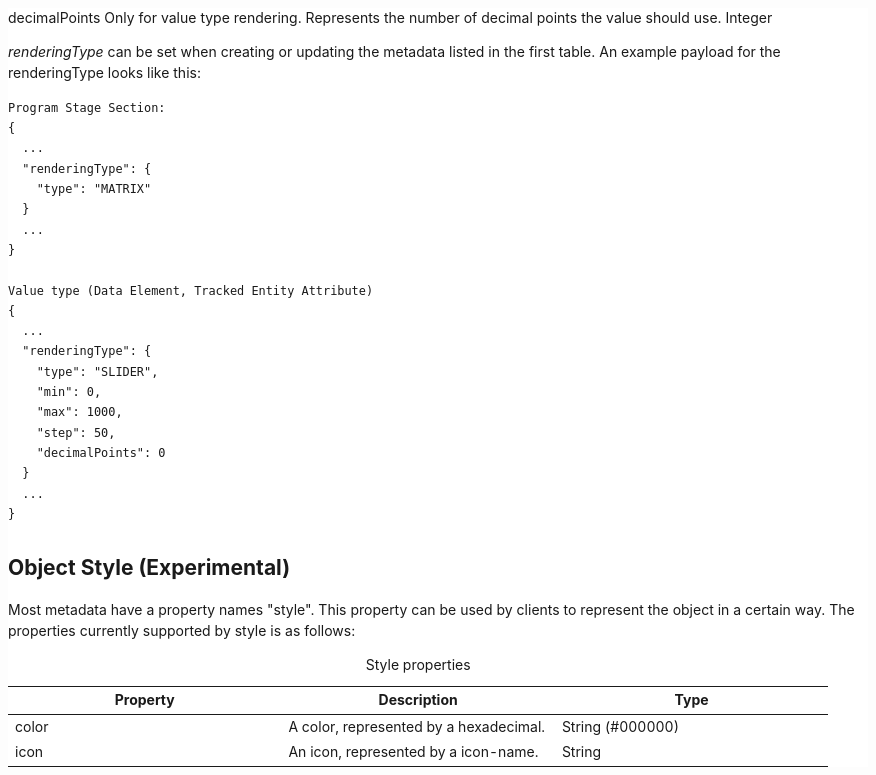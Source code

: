<td>decimalPoints</td>
<td>Only for value type rendering. Represents the number of decimal points the value should use.</td>
<td>Integer</td>
</tr>
</tbody>
</table>

_renderingType_ can be set when creating or updating the metadata listed in the first table. An example payload for the renderingType looks like this:

    Program Stage Section:
    {
      ...
      "renderingType": {
        "type": "MATRIX"
      }
      ...
    }

    Value type (Data Element, Tracked Entity Attribute)
    {
      ...
      "renderingType": {
        "type": "SLIDER",
        "min": 0,
        "max": 1000,
        "step": 50,
        "decimalPoints": 0
      }
      ...
    }

## Object Style (Experimental)



Most metadata have a property names "style". This property can be used by clients to represent the object in a certain way. The properties currently supported by style is as follows:

<table>
<caption>Style properties</caption>
<colgroup>
<col style="width: 33%" />
<col style="width: 33%" />
<col style="width: 33%" />
</colgroup>
<thead>
<tr class="header">
<th>Property</th>
<th>Description</th>
<th>Type</th>
</tr>
</thead>
<tbody>
<tr class="odd">
<td>color</td>
<td>A color, represented by a hexadecimal.</td>
<td>String (#000000)</td>
</tr>
<tr class="even">
<td>icon</td>
<td>An icon, represented by a icon-name.</td>
<td>String</td>
</tr>
</tbody>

#### Work to be completed
Give back every record exactly. Omit the pictures.

#### Written solution
Source code

:<td>decimalPoints</td>
<td>Only for value type rendering. Represents the number of decimal points the value should use.</td>
<td>Integer</td>
</tr>
</tbody>
</table>

_renderingType_ can be set when creating or updating the metadata listed in the first table. An example payload for the renderingType looks like this:

    Program Stage Section:
    {
      ...
      "renderingType": {
        "type": "MATRIX"
      }
      ...
    }

    Value type (Data Element, Tracked Entity Attribute)
    {
      ...
      "renderingType": {
        "type": "SLIDER",
        "min": 0,
        "max": 1000,
        "step": 50,
        "decimalPoints": 0
      }
      ...
    }

## Object Style (Experimental)



Most metadata have a property names "style". This property can be used by clients to represent the object in a certain way. The properties currently supported by style is as follows:

<table>
<caption>Style properties</caption>
<colgroup>
<col style="width: 33%" />
<col style="width: 33%" />
<col style="width: 33%" />
</colgroup>
<thead>
<tr class="header">
<th>Property</th>
<th>Description</th>
<th>Type</th>
</tr>
</thead>
<tbody>
<tr class="odd">
<td>color</td>
<td>A color, represented by a hexadecimal.</td>
<td>String (#000000)</td>
</tr>
<tr class="even">
<td>icon</td>
<td>An icon, represented by a icon-name.</td>
<td>String</td>
</tr>
</tbody>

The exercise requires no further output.